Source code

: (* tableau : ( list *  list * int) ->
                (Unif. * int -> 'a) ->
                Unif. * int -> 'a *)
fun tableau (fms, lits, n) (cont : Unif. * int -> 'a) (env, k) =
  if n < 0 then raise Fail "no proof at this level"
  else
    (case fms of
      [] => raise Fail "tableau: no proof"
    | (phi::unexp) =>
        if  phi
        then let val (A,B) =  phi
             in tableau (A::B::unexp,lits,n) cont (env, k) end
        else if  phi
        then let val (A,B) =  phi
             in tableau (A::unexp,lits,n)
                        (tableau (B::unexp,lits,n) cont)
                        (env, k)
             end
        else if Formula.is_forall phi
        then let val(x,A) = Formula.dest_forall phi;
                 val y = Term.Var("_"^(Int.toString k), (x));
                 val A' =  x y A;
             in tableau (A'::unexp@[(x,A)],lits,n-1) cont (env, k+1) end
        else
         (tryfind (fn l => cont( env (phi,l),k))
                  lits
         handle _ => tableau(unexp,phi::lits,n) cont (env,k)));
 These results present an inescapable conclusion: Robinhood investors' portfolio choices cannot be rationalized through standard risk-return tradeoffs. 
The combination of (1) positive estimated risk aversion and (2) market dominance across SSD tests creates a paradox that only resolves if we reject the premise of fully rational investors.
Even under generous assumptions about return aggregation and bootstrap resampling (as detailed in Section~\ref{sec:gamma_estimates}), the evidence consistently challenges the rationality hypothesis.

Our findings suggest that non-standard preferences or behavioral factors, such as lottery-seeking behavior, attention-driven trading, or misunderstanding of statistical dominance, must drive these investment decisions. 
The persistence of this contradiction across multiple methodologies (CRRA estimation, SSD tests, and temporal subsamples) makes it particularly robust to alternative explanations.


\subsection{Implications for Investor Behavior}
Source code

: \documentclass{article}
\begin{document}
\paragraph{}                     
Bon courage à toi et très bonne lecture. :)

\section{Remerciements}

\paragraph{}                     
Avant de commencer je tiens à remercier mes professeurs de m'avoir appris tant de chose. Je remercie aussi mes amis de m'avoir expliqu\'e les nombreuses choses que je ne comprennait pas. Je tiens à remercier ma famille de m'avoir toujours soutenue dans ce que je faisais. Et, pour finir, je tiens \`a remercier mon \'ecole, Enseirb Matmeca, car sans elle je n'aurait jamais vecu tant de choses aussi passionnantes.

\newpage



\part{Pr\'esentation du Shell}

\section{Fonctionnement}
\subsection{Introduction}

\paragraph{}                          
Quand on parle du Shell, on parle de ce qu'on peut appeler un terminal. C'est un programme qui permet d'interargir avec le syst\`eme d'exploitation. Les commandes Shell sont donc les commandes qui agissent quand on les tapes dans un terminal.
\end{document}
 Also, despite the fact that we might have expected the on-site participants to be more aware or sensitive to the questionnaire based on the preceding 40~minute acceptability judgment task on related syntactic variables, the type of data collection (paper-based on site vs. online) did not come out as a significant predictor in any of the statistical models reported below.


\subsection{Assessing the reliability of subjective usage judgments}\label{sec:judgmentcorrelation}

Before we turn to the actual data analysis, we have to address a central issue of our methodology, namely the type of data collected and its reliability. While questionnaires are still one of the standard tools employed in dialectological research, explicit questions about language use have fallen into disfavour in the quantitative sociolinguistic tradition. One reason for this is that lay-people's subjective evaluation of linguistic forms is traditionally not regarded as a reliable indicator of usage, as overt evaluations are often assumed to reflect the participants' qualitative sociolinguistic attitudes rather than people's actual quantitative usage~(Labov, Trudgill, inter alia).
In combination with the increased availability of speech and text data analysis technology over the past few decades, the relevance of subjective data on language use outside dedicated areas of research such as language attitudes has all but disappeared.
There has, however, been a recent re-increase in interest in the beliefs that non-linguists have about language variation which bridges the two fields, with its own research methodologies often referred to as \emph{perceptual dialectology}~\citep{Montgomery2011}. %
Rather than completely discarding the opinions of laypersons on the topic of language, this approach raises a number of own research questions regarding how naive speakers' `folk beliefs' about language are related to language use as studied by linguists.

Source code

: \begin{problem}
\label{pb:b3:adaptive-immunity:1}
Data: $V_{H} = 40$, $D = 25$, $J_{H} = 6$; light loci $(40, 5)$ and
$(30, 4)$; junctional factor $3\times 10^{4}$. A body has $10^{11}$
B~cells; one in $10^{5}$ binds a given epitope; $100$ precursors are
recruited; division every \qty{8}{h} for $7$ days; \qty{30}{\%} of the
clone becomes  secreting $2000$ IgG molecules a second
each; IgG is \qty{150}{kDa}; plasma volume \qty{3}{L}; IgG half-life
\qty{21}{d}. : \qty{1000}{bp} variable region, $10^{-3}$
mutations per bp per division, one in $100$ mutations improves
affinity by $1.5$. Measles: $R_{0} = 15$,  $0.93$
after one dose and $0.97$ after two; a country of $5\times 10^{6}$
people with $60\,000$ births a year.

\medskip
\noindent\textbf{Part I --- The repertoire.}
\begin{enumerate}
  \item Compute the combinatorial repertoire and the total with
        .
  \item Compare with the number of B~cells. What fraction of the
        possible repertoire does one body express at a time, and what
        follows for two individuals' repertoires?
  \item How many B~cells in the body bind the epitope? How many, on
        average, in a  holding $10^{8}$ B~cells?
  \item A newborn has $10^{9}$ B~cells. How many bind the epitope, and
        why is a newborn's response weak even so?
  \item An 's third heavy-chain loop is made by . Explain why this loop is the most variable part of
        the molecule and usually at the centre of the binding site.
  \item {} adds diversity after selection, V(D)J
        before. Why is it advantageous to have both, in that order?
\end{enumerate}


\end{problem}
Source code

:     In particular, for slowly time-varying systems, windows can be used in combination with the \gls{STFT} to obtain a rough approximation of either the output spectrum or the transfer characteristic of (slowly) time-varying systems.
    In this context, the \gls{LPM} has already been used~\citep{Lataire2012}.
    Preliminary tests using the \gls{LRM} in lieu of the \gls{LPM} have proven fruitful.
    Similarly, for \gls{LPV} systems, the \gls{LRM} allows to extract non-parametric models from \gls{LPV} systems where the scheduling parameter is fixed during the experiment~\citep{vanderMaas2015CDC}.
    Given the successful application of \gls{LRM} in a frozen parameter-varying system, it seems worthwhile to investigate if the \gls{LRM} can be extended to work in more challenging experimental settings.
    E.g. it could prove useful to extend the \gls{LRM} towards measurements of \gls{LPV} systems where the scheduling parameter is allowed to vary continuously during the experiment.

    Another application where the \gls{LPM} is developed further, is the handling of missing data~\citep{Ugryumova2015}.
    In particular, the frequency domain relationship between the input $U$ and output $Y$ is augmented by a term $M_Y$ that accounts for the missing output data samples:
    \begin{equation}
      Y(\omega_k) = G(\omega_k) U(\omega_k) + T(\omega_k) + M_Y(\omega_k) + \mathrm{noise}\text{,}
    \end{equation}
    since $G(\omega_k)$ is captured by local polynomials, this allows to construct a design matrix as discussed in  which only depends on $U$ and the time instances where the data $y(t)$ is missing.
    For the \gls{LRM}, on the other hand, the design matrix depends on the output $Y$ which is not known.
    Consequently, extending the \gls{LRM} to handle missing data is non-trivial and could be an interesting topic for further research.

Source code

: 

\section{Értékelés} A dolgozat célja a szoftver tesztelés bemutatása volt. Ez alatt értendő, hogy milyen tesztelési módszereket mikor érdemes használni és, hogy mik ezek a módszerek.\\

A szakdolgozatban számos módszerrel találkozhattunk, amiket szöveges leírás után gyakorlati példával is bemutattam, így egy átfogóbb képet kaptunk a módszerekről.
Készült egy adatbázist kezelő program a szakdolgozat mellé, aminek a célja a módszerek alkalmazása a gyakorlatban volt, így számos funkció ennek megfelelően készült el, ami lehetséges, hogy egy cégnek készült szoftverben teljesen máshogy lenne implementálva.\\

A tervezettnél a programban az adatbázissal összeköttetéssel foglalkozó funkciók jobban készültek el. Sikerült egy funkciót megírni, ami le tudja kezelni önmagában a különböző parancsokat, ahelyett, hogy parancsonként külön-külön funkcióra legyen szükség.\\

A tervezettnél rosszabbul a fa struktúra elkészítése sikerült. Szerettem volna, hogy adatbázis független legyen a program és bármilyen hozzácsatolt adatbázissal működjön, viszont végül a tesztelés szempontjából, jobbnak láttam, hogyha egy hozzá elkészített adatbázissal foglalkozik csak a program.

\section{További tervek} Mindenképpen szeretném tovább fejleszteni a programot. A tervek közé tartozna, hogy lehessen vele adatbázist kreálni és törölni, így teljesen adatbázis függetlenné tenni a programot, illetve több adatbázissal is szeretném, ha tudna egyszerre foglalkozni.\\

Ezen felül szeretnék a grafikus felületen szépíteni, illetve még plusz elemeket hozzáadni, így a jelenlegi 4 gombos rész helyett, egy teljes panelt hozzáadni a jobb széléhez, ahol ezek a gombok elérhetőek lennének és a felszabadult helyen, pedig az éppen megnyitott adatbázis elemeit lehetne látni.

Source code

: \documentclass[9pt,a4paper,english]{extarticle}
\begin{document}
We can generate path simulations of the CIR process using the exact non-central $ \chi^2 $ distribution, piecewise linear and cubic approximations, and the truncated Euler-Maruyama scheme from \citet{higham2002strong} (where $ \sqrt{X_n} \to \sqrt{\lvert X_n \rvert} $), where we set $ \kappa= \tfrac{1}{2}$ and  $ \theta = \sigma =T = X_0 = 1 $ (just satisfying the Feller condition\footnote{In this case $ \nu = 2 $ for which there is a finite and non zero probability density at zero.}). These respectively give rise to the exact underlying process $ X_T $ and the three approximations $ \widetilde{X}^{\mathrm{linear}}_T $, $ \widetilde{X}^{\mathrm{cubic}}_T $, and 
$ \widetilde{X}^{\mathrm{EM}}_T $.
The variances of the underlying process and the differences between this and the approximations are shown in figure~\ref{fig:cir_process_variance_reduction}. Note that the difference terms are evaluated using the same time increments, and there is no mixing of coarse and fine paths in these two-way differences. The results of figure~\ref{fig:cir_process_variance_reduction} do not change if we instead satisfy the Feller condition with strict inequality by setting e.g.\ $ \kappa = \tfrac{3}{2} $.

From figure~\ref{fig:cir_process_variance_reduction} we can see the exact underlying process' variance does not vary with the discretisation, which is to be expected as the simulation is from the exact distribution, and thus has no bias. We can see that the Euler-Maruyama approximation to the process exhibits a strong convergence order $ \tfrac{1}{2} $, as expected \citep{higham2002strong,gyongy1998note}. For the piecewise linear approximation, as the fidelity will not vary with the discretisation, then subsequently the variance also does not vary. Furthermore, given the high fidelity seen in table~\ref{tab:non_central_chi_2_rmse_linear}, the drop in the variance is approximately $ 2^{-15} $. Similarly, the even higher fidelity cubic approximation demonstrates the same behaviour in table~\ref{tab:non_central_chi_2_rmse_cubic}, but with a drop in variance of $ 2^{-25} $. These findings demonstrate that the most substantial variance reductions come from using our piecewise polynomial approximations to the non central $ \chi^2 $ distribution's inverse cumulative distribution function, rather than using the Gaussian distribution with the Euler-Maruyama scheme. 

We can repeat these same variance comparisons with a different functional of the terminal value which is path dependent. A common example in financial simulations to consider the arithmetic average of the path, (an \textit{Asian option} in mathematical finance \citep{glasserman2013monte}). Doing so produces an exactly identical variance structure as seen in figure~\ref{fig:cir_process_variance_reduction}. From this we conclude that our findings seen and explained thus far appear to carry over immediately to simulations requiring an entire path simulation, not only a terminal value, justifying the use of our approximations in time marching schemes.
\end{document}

## EXERCISE:
Check the entries above line by line and return each one containing the word "analysis".

## TASK RESULT:
Before we turn to the actual data analysis, we have to address a central issue of our methodology, namely the type of data collected and its reliability. While questionnaires are still one of the standard tools employed in dialectological research, explicit questions about language use have fallen into disfavour in the quantitative sociolinguistic tradition. One reason for this is that lay-people's subjective evaluation of linguistic forms is traditionally not regarded as a reliable indicator of usage, as overt evaluations are often assumed to reflect the participants' qualitative sociolinguistic attitudes rather than people's actual quantitative usage~(Labov, Trudgill, inter alia).
In combination with the increased availability of speech and text data analysis technology over the past few decades, the relevance of subjective data on language use outside dedicated areas of research such as language attitudes has all but disappeared.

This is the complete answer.